Narration: Nathan Kurtz

Transcript:

Kurtz: You know, there’s this big unknown. You’re headed out into this alien landscape that’s just completely hostile to you and you know if you didn’t a nice ship and extremely warm clothes, you probably wouldn’t be able to survive.

[music] MOSAiC as a whole, it’s a yearlong drifting expedition. So it involves people from twenty different nations, about 600 scientists. It’s a huge, massive effort meant to study the Arctic as a system. Not just the ice, but things like the atmosphere, the ocean, biogeochemistry. All kinds of things in a way that allows us to look at what’s happening throughout the course of the year.

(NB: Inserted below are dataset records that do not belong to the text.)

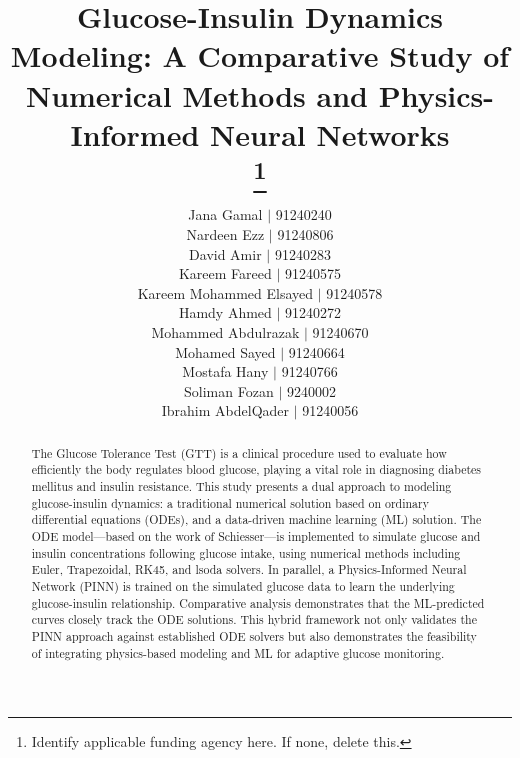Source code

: \documentclass[conference]{IEEEtran}
\begin{document}
\title{Glucose-Insulin Dynamics Modeling: A Comparative Study of Numerical Methods and Physics-Informed Neural Networks\\

\thanks{Identify applicable funding agency here. If none, delete this.}
}

\author{
  \begin{minipage}{0.9\textwidth}
    \centering
    Jana Gamal $|$ 91240240\\
    Nardeen Ezz $|$ 91240806\\
    David Amir $|$ 91240283\\
    Kareem Fareed $|$ 91240575\\
    Kareem Mohammed Elsayed $|$ 91240578\\
    Hamdy Ahmed $|$ 91240272\\
    Mohammed Abdulrazak $|$ 91240670\\
    Mohamed Sayed $|$ 91240664\\
    Mostafa Hany $|$ 91240766\\
    Soliman Fozan $|$ 9240002\\
    Ibrahim AbdelQader $|$ 91240056
  \end{minipage}
}

\maketitle 

\begin{abstract}
The Glucose Tolerance Test (GTT) is a clinical procedure used to evaluate how efficiently the body regulates blood glucose, playing a vital role in diagnosing diabetes mellitus and insulin resistance. This study presents a dual approach to modeling glucose-insulin dynamics: a traditional numerical solution based on ordinary differential equations (ODEs), and a data-driven machine learning (ML) solution. The ODE model—based on the work of Schiesser—is implemented to simulate glucose and insulin concentrations following glucose intake, using numerical methods including Euler, Trapezoidal, RK45, and lsoda solvers. In parallel, a Physics-Informed Neural Network (PINN) is trained on the simulated glucose data to learn the underlying glucose-insulin relationship. Comparative analysis demonstrates that the ML-predicted curves closely track the ODE solutions. This hybrid framework not only validates the PINN approach against established ODE solvers but also demonstrates the feasibility of integrating physics-based modeling and ML for adaptive glucose monitoring.
\end{abstract}
\end{document}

[ship horn and orchestra music] So we left Tromsø on September 20th, took us ten days or so between leaving port, sailing out, picking up some instrumentation and then starting to sail into the ice pack and starting to search for the floe. It was really difficult to find the floe because we needed ice that thick enough to support all our equipment, some of it’s very heavy, and to do this safely. And actually one of the big surprises to me and a lot of people on board was just how thin the ice was. You’d get out on the ice but it’s dangerous It’s an alien landscape, it’s cold, there’s bears. The polar bear situation was really interesting and, yeah, kind of terrifying. When we were out on the ice and we were setting things up, taking measurements, the bears did come back. Two times when I was there. And there they came to our camp and they were doing things like messing with the equipment and going through our site. So there it was different because they’re more on the turf that we had set up. You know, this is our turf now and now they’re coming in. I could see them in places that I had been.

[polar bears grunting, music] So we were very isolated on the Polarstern and we had very limited connectivity. We had a email account we could send 50 kilobytes a message. It was a big change for me and a lot of people. A lot of people said, you know after a week or so I didn’t miss it anymore. And I was one of those people. I really appreciated being a bit more isolated for a while and experiencing life in a different way. Doing field work like this brought me right there to the ice. When I do my research I use data like this from the data that’s taken up close on the ice. Sometimes that’s the only way to get information on the ice. Things like how dense is the ice, or how dense is the snow, you can’t do this remotely. But we can use this to do calibration and validation of ICESat-2 over the course of the year. So this is valuable for improving the retrieval techniques we use for ICESat-2. For me, to be on the ground and get that different look at the ice on the surface, it just helps me as a scientist come up with new ideas and to inspire me to use the data that I have, and then think about this in a totally new way and a different way.